Bob was the big Boss, there was an expo in Brisbane where Joh was the Boss, we had the bicentenary in Sydney with lots of boats & Ayers Rock was renamed Uluru.
I can’t think of much more which probably happenned during 1988.
Probably best we wait for the senior posters to recoil what they remember of 1988.
@Nadia
Yeah, 1988 was a big year. Of course I was a baby, but my elder family sure were excited about it. They took me to the World Expo in Brisbane, then to the opening of the New Parliament, but yeah, being only a few months old at the time, can’t exactly recall it. But I was there, and that’s the main thing, hehe.
The 14% other mentioned earlier in the Resolve summation is made up of what exactly ?
Do we get an explanation ?
goll @ #1453 Sunday, August 11th, 2024 – 7:59 pm
10% Independent, 4% other.
Douglas and Milko:
Sunday, August 11, 2024 at 7:33 pm
[‘Also, Mavis, I answered you on the US thread. I finally worked out where everyone else had gone!’]
Thanks. I saw it and left a short reply. I’m too getting a bit confused with a binary choice.
Leroy,
WB (and Steve) use a fairly strict breakdown of how the 2PP is calculated, I assume based on the last election distributions.
Something along the lines of this;
ALP gets 85.7% of Greens primaries
ALP gets 35.7% of PHON primaries
ALP gets 38% of UAP (Clive) primaries, &
ALP gets 54.7% of the balance (ie:Indies/Undecideds)
Obviously the LNP get the balance of everything remaining.
I’m not too sure what calculation KB uses.

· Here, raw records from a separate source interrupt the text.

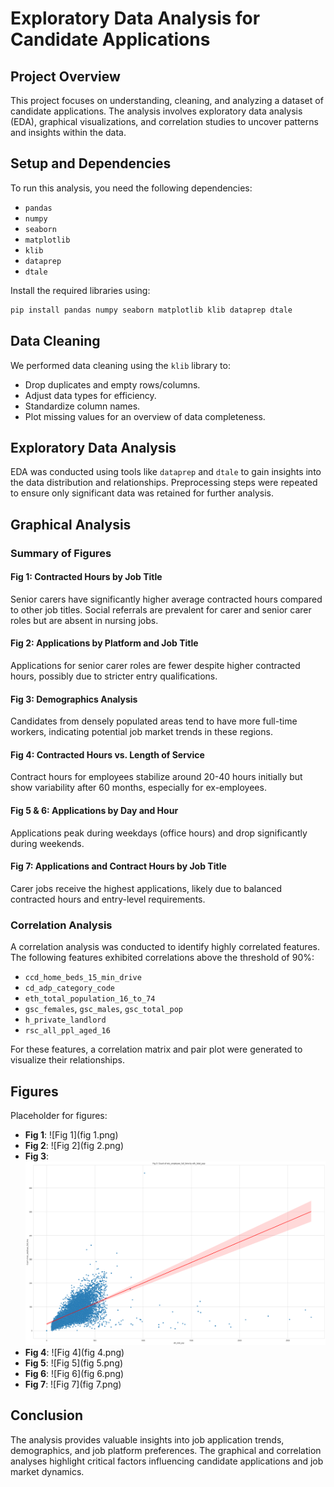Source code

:
# Exploratory Data Analysis for Candidate Applications

## Project Overview

This project focuses on understanding, cleaning, and analyzing a dataset of candidate applications. The analysis involves exploratory data analysis (EDA), graphical visualizations, and correlation studies to uncover patterns and insights within the data.

## Setup and Dependencies

To run this analysis, you need the following dependencies:

- `pandas`
- `numpy`
- `seaborn`
- `matplotlib`
- `klib`
- `dataprep`
- `dtale`

Install the required libraries using:

```bash
pip install pandas numpy seaborn matplotlib klib dataprep dtale
```

## Data Cleaning

We performed data cleaning using the `klib` library to:

- Drop duplicates and empty rows/columns.
- Adjust data types for efficiency.
- Standardize column names.
- Plot missing values for an overview of data completeness.

## Exploratory Data Analysis

EDA was conducted using tools like `dataprep` and `dtale` to gain insights into the data distribution and relationships. Preprocessing steps were repeated to ensure only significant data was retained for further analysis.

## Graphical Analysis

### Summary of Figures

#### Fig 1: Contracted Hours by Job Title
Senior carers have significantly higher average contracted hours compared to other job titles. Social referrals are prevalent for carer and senior carer roles but are absent in nursing jobs.

#### Fig 2: Applications by Platform and Job Title
Applications for senior carer roles are fewer despite higher contracted hours, possibly due to stricter entry qualifications.

#### Fig 3: Demographics Analysis
Candidates from densely populated areas tend to have more full-time workers, indicating potential job market trends in these regions.

#### Fig 4: Contracted Hours vs. Length of Service
Contract hours for employees stabilize around 20-40 hours initially but show variability after 60 months, especially for ex-employees.

#### Fig 5 & 6: Applications by Day and Hour
Applications peak during weekdays (office hours) and drop significantly during weekends.

#### Fig 7: Applications and Contract Hours by Job Title
Carer jobs receive the highest applications, likely due to balanced contracted hours and entry-level requirements.

### Correlation Analysis

A correlation analysis was conducted to identify highly correlated features. The following features exhibited correlations above the threshold of 90%:

- `ccd_home_beds_15_min_drive`
- `cd_adp_category_code`
- `eth_total_population_16_to_74`
- `gsc_females`, `gsc_males`, `gsc_total_pop`
- `h_private_landlord`
- `rsc_all_ppl_aged_16`

For these features, a correlation matrix and pair plot were generated to visualize their relationships.

## Figures

Placeholder for figures:

- **Fig 1**: ![Fig 1](fig 1.png)
- **Fig 2**: ![Fig 2](fig 2.png)
- **Fig 3**: ![Fig 3](fig3.png)
- **Fig 4**: ![Fig 4](fig 4.png)
- **Fig 5**: ![Fig 5](fig 5.png)
- **Fig 6**: ![Fig 6](fig 6.png)
- **Fig 7**: ![Fig 7](fig 7.png)

## Conclusion

The analysis provides valuable insights into job application trends, demographics, and job platform preferences. The graphical and correlation analyses highlight critical factors influencing candidate applications and job market dynamics.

Both KB and WB’s poll tracker tickers are fairly close, although WB’s is more brutal.
I just monitor the trend.
I suppose, if the ALP keeps pulling sub 30% primaries, we could expect WB’s ticker to keep tracking down toward 50-50. At the moment it sits at 50.4% ALP, but things are getting tight. The last Newspoll had the ALP primary at 33%. If this falls back tonight, then I would suggest WB’s ticker will drop from 50.4 to perhaps 50.3% or 50.2%. Likewise KB’s ticker will also drop.
gollsays:
Sunday, August 11, 2024 at 7:59 pm
The 14% other mentioned earlier in the Resolve summation is made up of what exactly ?
Do we get an explanation ?
==================
Goll, I can’t find the sample or even poll period. SMH hides it away.

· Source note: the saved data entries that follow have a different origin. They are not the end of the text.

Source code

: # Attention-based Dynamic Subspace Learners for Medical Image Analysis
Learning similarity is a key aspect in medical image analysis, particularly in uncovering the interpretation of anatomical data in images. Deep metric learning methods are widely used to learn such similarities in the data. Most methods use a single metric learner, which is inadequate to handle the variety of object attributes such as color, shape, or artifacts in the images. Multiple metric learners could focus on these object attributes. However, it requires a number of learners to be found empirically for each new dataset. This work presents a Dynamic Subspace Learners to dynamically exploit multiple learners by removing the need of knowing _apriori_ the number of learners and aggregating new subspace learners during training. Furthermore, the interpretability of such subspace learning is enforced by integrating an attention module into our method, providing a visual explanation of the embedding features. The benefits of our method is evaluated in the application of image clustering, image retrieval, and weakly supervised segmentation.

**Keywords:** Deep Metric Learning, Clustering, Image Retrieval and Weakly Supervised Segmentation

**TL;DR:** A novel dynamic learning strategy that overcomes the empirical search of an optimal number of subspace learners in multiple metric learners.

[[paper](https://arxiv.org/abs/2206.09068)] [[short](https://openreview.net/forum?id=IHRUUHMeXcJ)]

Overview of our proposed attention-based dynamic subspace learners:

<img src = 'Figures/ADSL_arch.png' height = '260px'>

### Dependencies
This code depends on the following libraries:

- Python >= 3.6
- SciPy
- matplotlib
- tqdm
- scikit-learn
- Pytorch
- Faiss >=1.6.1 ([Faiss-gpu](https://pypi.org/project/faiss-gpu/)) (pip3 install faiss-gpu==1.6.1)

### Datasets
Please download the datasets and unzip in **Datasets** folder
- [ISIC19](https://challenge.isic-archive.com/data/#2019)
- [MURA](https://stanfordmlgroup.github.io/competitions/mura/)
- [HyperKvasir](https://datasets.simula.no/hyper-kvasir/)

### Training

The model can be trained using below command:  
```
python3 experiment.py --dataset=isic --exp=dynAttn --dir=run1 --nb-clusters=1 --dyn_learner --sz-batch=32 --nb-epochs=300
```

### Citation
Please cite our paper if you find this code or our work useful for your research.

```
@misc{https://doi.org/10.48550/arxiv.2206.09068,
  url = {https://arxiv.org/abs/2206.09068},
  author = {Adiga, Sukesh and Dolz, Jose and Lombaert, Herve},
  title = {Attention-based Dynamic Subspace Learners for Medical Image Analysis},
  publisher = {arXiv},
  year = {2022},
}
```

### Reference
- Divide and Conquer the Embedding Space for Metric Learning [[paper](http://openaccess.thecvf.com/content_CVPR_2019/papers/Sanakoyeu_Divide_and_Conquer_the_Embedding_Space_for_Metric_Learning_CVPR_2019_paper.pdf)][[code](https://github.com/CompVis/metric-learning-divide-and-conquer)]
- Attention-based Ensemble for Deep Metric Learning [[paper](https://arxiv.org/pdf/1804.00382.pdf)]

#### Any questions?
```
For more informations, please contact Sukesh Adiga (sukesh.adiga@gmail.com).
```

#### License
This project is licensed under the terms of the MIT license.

I think it will be last Weds to Sat, but not sure.
The 14% will be made up of undecideds and Indies. Undecideds are tricky to assess, but WB will work out how they vote. We’ll probably have a new thread in a couple of hours where WB will sort all this for us.

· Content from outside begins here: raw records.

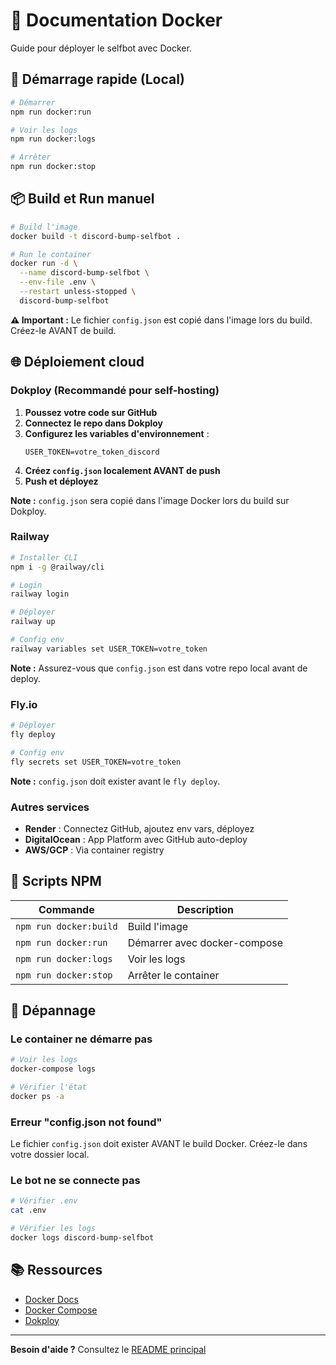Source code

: # 🐳 Documentation Docker

Guide pour déployer le selfbot avec Docker.

## 🚀 Démarrage rapide (Local)

```bash
# Démarrer
npm run docker:run

# Voir les logs
npm run docker:logs

# Arrêter
npm run docker:stop
```

## 📦 Build et Run manuel

```bash
# Build l'image
docker build -t discord-bump-selfbot .

# Run le container
docker run -d \
  --name discord-bump-selfbot \
  --env-file .env \
  --restart unless-stopped \
  discord-bump-selfbot
```

**⚠️ Important :** Le fichier `config.json` est copié dans l'image lors du build. Créez-le AVANT de build.

## 🌐 Déploiement cloud

### Dokploy (Recommandé pour self-hosting)

1. **Poussez votre code sur GitHub**
2. **Connectez le repo dans Dokploy**
3. **Configurez les variables d'environnement** :
   ```
   USER_TOKEN=votre_token_discord
   ```
4. **Créez `config.json` localement AVANT de push**
5. **Push et déployez**

**Note :** `config.json` sera copié dans l'image Docker lors du build sur Dokploy.

### Railway

```bash
# Installer CLI
npm i -g @railway/cli

# Login
railway login

# Déployer
railway up

# Config env
railway variables set USER_TOKEN=votre_token
```

**Note :** Assurez-vous que `config.json` est dans votre repo local avant de deploy.

### Fly.io

```bash
# Déployer
fly deploy

# Config env
fly secrets set USER_TOKEN=votre_token
```

**Note :** `config.json` doit exister avant le `fly deploy`.

### Autres services

- **Render** : Connectez GitHub, ajoutez env vars, déployez
- **DigitalOcean** : App Platform avec GitHub auto-deploy
- **AWS/GCP** : Via container registry

## 🔧 Scripts NPM

| Commande | Description |
|----------|-------------|
| `npm run docker:build` | Build l'image |
| `npm run docker:run` | Démarrer avec docker-compose |
| `npm run docker:logs` | Voir les logs |
| `npm run docker:stop` | Arrêter le container |

## 🐛 Dépannage

### Le container ne démarre pas

```bash
# Voir les logs
docker-compose logs

# Vérifier l'état
docker ps -a
```

### Erreur "config.json not found"

Le fichier `config.json` doit exister AVANT le build Docker. Créez-le dans votre dossier local.

### Le bot ne se connecte pas

```bash
# Vérifier .env
cat .env

# Vérifier les logs
docker logs discord-bump-selfbot
```

## 📚 Ressources

- [Docker Docs](https://docs.docker.com/)
- [Docker Compose](https://docs.docker.com/compose/)
- [Dokploy](https://dokploy.com/)

---

**Besoin d'aide ?** Consultez le [README principal](README.md)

The other 14% would comprise Teals, local independents, Animal Justice, religious parties, socialists / communists, anti vaxers, other assorted ratbags, groups no one has ever heard of or thought were extinct, anyone and everyone, right, left and centre. I have been assuming that “other” preferences split about 50-50.
My assumptions regarding preferences (Labor share) to do a quick calculation of 2PP:
– Greens: 5/6
– PHON / Palmer: 3/8
– Independent 1/2
– Other: 1/2
Round result to nearest whole percentage.
The calculations I use for preference flows are here:
https://kevinbonham.blogspot.com/2022/07/2022-house-of-reps-figures-finalised.html
I treat IND as IND, so where a pollster releases a standalone IND figure (which is generally inflated at this point of the cycle) I use the IND preference flow. The other approach is lumping IND with whatever the pollster has as remaining Others, and using a common flow for both. Arguments can be made for either approach.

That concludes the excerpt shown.